God. If you are real. Make the wind blow…right…now.
And it did. The wind blew through the branches with a swoosh. I remember the force of it. My jaw dropped, and I immediately ran as fast as I could into the house. I was terrified. I remember being that scared. OH MY GOD. GOD IS REAL. And I ran.
Flash forward 55ish years and I’m sitting in my beach chair in our new backyard…and it is very, very quiet. Wonderfully quiet. I’m savoring the quiet and then…the rustling of leaves. I look up and the branches all around me start to move…mysteriously. Isn’t wind so interesting? It is invisible, except as it touches things they move and shift and can’t resist its power. Trees sway, leaves blow, I pull my blanket around me as the chill of the air moves over me. I can’t see it, but I know what it is. And I remember my childhood backyard experience, all of a sudden, out of nowhere…it pops into my head.
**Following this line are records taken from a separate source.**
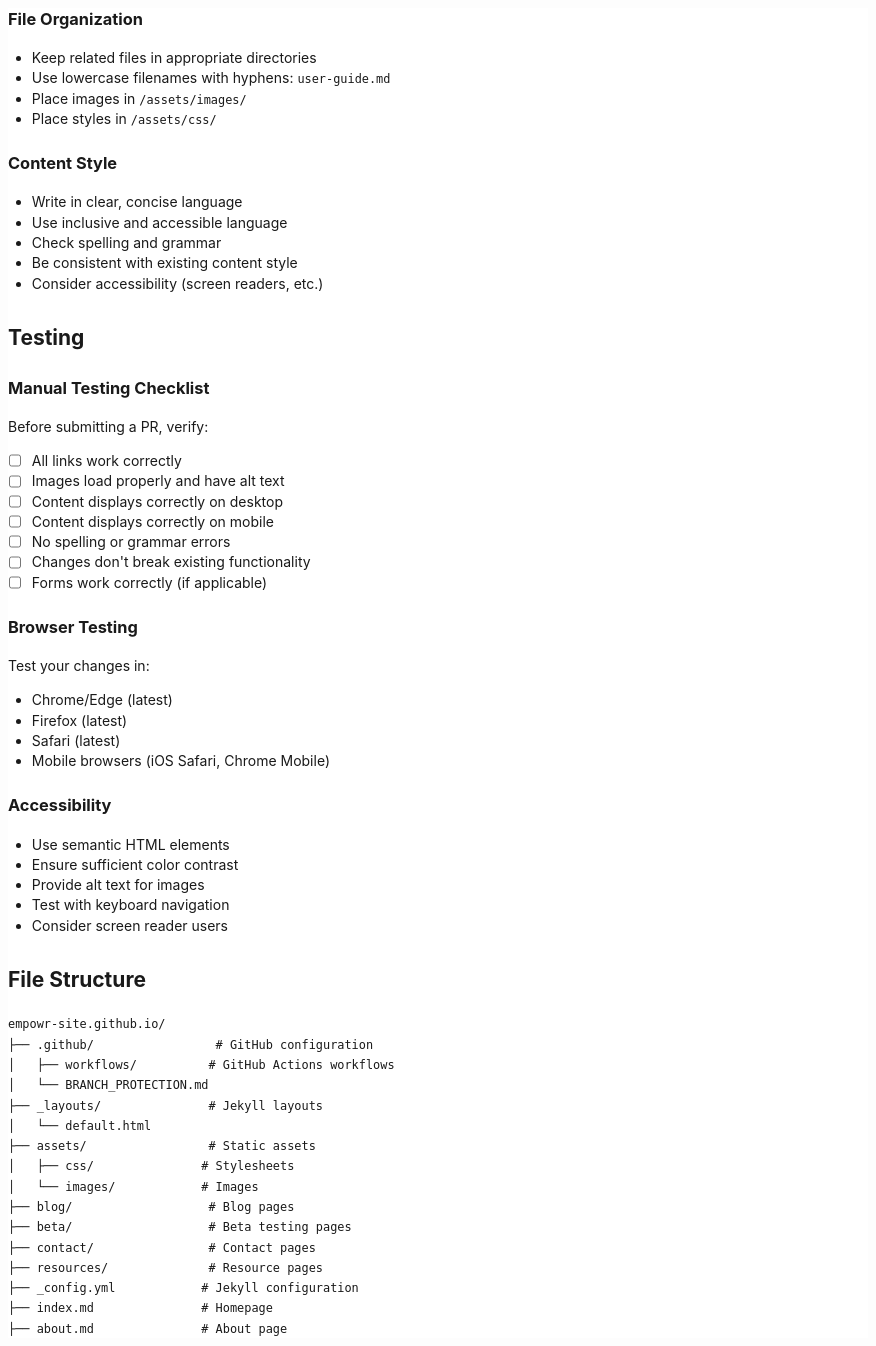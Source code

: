 ### File Organization

- Keep related files in appropriate directories
- Use lowercase filenames with hyphens: `user-guide.md`
- Place images in `/assets/images/`
- Place styles in `/assets/css/`

### Content Style

- Write in clear, concise language
- Use inclusive and accessible language
- Check spelling and grammar
- Be consistent with existing content style
- Consider accessibility (screen readers, etc.)

## Testing

### Manual Testing Checklist

Before submitting a PR, verify:

- [ ] All links work correctly
- [ ] Images load properly and have alt text
- [ ] Content displays correctly on desktop
- [ ] Content displays correctly on mobile
- [ ] No spelling or grammar errors
- [ ] Changes don't break existing functionality
- [ ] Forms work correctly (if applicable)

### Browser Testing

Test your changes in:
- Chrome/Edge (latest)
- Firefox (latest)
- Safari (latest)
- Mobile browsers (iOS Safari, Chrome Mobile)

### Accessibility

- Use semantic HTML elements
- Ensure sufficient color contrast
- Provide alt text for images
- Test with keyboard navigation
- Consider screen reader users

## File Structure

```
empowr-site.github.io/
├── .github/                 # GitHub configuration
│   ├── workflows/          # GitHub Actions workflows
│   └── BRANCH_PROTECTION.md
├── _layouts/               # Jekyll layouts
│   └── default.html
├── assets/                 # Static assets
│   ├── css/               # Stylesheets
│   └── images/            # Images
├── blog/                   # Blog pages
├── beta/                   # Beta testing pages
├── contact/                # Contact pages
├── resources/              # Resource pages
├── _config.yml            # Jekyll configuration
├── index.md               # Homepage
├── about.md               # About page
```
I felt like God was smiling, maybe even winking…reminding me. He has shown Himself real in so many ways since that childhood day in the backyard. I don’t feel afraid of Him anymore. I actually feel less afraid in the midst of many unknowns because of His presence. He has done stuff…He has helped, comforted, directed and corrected me. And He has helped others, people I love and people I barely know, prayers answered. He is so real to me. What He does is so real. As real as that wind.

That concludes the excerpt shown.